In the last few years, the private equity market has undergone a lot of changes and seen significant transformations. According to a 2020 private equity report, around $1.3 trillion is still under asset management and private equity professionals are ready to grab investment opportunities as and when they come without wasting much time.
What does 2020 have for the private equity industry?
Private assets are becoming more essential
Private equity investments account for 2.3% of the world’s market capitalization. In fact, the number of private companies exceeds the number of public companies. As private equity offers long term value to capture long term risk premium. On the other hand, public listed companies have reported being loss-making. Nurbeger Berman reports one-third of public listed companies in the Russel 5000 are loss-making.
In the private market, investors have a deeper access to information, more direct and transparent governance control, and the opportunity to create strategic and operational improvements.

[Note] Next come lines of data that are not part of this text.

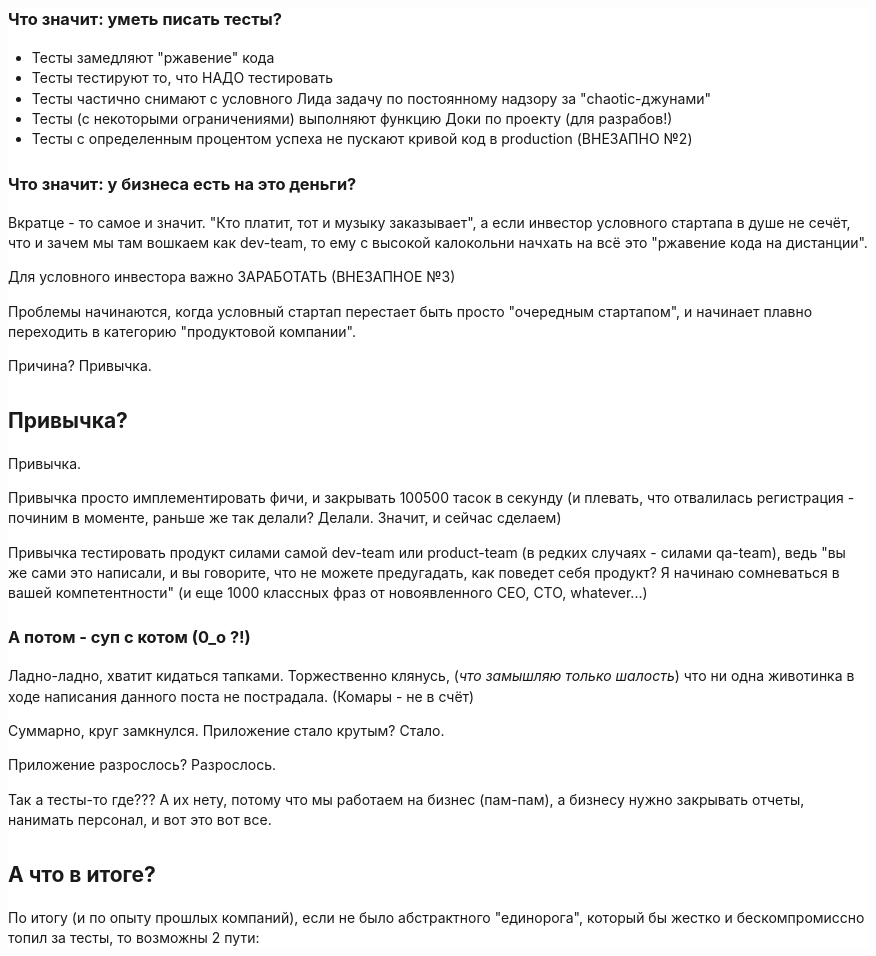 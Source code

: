### Что значит: уметь писать тесты?

- Тесты замедляют "ржавение" кода
- Тесты тестируют то, что НАДО тестировать
- Тесты частично снимают с условного Лида задачу по постоянному надзору за "chaotic-джунами"
- Тесты (с некоторыми ограничениями) выполняют функцию Доки по проекту (для разрабов!)
- Тесты с определенным процентом успеха не пускают кривой код в production (ВНЕЗАПНО №2)

### Что значит: у бизнеса есть на это деньги?

Вкратце - то самое и значит.
"Кто платит, тот и музыку заказывает", а если инвестор условного стартапа в душе не сечёт,
что и зачем мы там вошкаем как dev-team, то ему с высокой калокольни начхать на всё это "ржавение кода на дистанции".

Для условного инвестора важно ЗАРАБОТАТЬ (ВНЕЗАПНОЕ №3)

Проблемы начинаются, когда условный стартап перестает быть просто "очередным стартапом",
и начинает плавно переходить в категорию "продуктовой компании".

Причина? Привычка.

## Привычка?

Привычка.

Привычка просто имплементировать фичи, и закрывать 100500 тасок в секунду
(и плевать, что отвалилась регистрация - починим в моменте, раньше же так делали? Делали. Значит, и сейчас сделаем)

Привычка тестировать продукт силами самой dev-team или product-team
(в редких случаях - силами qa-team),
ведь "вы же сами это написали, и вы говорите, что не можете предугадать, как поведет себя продукт?
Я начинаю сомневаться в вашей компетентности" (и еще 1000 классных фраз от новоявленного CEO, CTO, whatever...)

### А потом - суп с котом (0_o ?!)

Ладно-ладно, хватит кидаться тапками.
Торжественно клянусь, (_что замышляю только шалость_)
что ни одна животинка в ходе написания данного поста не пострадала.
(Комары - не в счёт)

Суммарно, круг замкнулся. Приложение стало крутым? Стало.

Приложение разрослось? Разрослось.

Так а тесты-то где??? А их нету, потому что мы работаем на бизнес (пам-пам),
а бизнесу нужно закрывать отчеты, нанимать персонал, и вот это вот все.

## А что в итоге?

По итогу (и по опыту прошлых компаний), если не было абстрактного "единорога",
который бы жестко и бескомпромиссно топил за тесты, то возможны 2 пути:
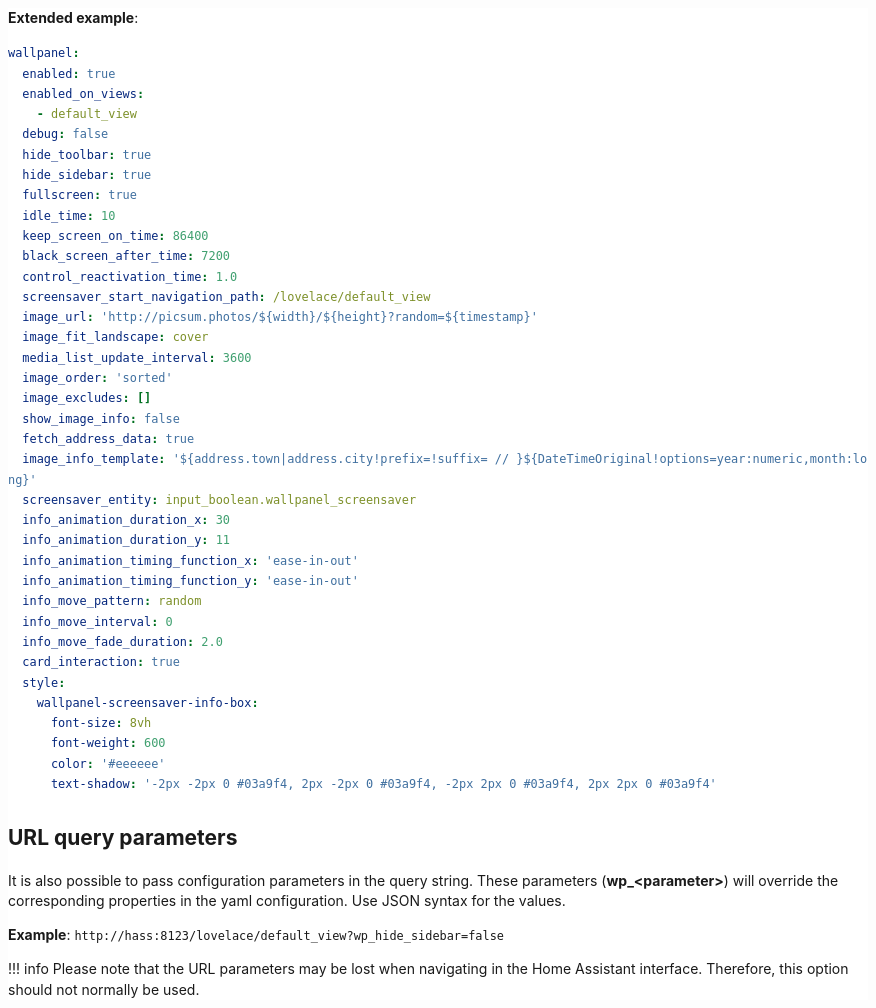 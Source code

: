 **Extended example**:
```yaml
wallpanel:
  enabled: true
  enabled_on_views:
    - default_view
  debug: false
  hide_toolbar: true
  hide_sidebar: true
  fullscreen: true
  idle_time: 10
  keep_screen_on_time: 86400
  black_screen_after_time: 7200
  control_reactivation_time: 1.0
  screensaver_start_navigation_path: /lovelace/default_view
  image_url: 'http://picsum.photos/${width}/${height}?random=${timestamp}'
  image_fit_landscape: cover
  media_list_update_interval: 3600
  image_order: 'sorted'
  image_excludes: []
  show_image_info: false
  fetch_address_data: true
  image_info_template: '${address.town|address.city!prefix=!suffix= // }${DateTimeOriginal!options=year:numeric,month:long}'
  screensaver_entity: input_boolean.wallpanel_screensaver
  info_animation_duration_x: 30
  info_animation_duration_y: 11
  info_animation_timing_function_x: 'ease-in-out'
  info_animation_timing_function_y: 'ease-in-out'
  info_move_pattern: random
  info_move_interval: 0
  info_move_fade_duration: 2.0
  card_interaction: true
  style:
    wallpanel-screensaver-info-box:
      font-size: 8vh
      font-weight: 600
      color: '#eeeeee'
      text-shadow: '-2px -2px 0 #03a9f4, 2px -2px 0 #03a9f4, -2px 2px 0 #03a9f4, 2px 2px 0 #03a9f4'
```

## URL query parameters
It is also possible to pass configuration parameters in the query string.
These parameters (**wp_<parameter\>**) will override the corresponding properties in the yaml configuration.
Use JSON syntax for the values.

**Example**:
`http://hass:8123/lovelace/default_view?wp_hide_sidebar=false`

!!! info
    Please note that the URL parameters may be lost when navigating in the Home Assistant interface.
    Therefore, this option should not normally be used.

Additionally, private equity managers spend months sourcing and completing investments and have a lot of flexibility around entry and exit options.
Smaller funds are enjoying great success
As the private equity market is maturing, the industry is bifurcating into specialized funds and are experiencing success. While sector-specific funds are operated with efficiency to source deals and drive performance. Large asset management firms are using their scale and relationships to attract investment opportunities globally. All in all, big will continue to get bigger and specialized will continue to be more niche.
In the coming time, it will be easier to see private equity managers pick up on this trend to manage their funds more wisely.
Banks are diminishing and create opportunities for investors
Lately, regulatory changes and new technological solutions are forcing banks to withdraw from the lending economy. Initiatives like Open banking are giving opportunities to entrepreneurs and innovators to disrupt this space. This is an opportunity for institutional investors to step in where banks are withdrawing from lending markets and take advantage of higher volatility.
Deal volume may decrease
compared to last year, deal volumes may decrease this year, Lincoln International notes in its latest report. The firm notes that investors are looking to deploy capital in 2020. Recession-proof industry – healthcare, business services, technology – will attract capital, the report noted.
While investors are coming with a lot of cash and enthusiasm, the total volumes of the deal will fall down due to low valuation and political and economic worries.
Lincoln International notes the volume of deals may decrease as much as 50%.
Debt market will remain high
The demand for debt will stay strong. Despite slow global growth and increased volatility in the capital market, demand for debt will remain strong, Partner’s Group reports. For private equity managers and investors, this means a strong relationship with sponsors to source transactions and provide bespoke financing solutions at suitable risk-adjusted pricing will help.
In the last year, loan issuance has eased in 2019 and the private debt market is still borrower-friendly. To succeed in this area, underwriting and access to attractive transactions will remain the key.